— Activity —
Gather every line of the entries that includes the word "user".

· · · · · · ·

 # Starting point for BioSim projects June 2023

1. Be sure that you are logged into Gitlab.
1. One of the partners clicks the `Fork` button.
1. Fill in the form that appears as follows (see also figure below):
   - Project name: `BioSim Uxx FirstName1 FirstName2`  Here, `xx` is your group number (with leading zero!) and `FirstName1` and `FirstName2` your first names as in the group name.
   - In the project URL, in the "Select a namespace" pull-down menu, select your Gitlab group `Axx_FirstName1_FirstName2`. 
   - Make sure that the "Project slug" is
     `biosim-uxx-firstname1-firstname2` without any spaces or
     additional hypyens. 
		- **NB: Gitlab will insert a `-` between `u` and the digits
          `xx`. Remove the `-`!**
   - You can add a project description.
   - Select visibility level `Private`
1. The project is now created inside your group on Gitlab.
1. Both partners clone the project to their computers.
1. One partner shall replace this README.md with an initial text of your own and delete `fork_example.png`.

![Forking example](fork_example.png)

· · · · · · ·

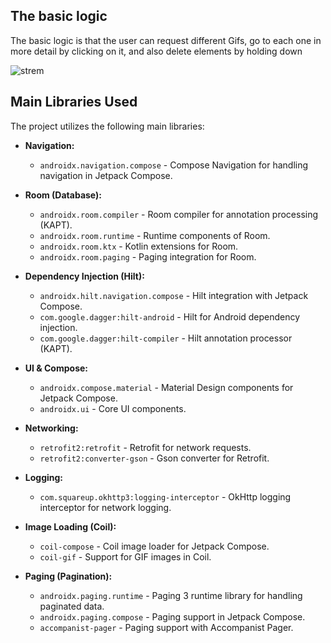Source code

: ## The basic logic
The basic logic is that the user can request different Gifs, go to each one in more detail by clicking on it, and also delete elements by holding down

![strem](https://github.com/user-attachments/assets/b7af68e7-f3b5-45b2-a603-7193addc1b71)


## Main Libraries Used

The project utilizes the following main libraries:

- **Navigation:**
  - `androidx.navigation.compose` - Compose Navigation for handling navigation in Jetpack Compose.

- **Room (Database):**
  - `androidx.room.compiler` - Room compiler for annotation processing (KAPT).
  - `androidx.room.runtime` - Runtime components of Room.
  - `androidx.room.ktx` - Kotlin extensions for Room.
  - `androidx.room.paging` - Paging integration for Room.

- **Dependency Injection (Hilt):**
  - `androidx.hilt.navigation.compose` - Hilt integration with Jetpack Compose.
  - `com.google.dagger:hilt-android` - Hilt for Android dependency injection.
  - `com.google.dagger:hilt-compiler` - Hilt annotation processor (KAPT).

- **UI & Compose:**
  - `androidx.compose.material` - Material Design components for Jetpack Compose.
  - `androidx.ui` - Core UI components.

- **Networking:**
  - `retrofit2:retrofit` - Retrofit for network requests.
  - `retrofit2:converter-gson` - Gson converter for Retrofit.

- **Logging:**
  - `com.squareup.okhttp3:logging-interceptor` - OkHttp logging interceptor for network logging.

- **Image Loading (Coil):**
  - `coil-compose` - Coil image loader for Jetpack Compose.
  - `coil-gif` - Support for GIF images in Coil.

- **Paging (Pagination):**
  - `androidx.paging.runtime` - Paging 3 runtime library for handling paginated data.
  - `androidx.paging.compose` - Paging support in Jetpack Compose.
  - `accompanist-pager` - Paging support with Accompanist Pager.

· · · · · · ·

— Problem solution —
The basic logic is that the user can request different Gifs, go to each one in more detail by clicking on it, and also delete elements by holding down
![strem](https://github.com/user-attachments/assets/b7af68e7-f3b5-45b2-a603-7193addc1b71)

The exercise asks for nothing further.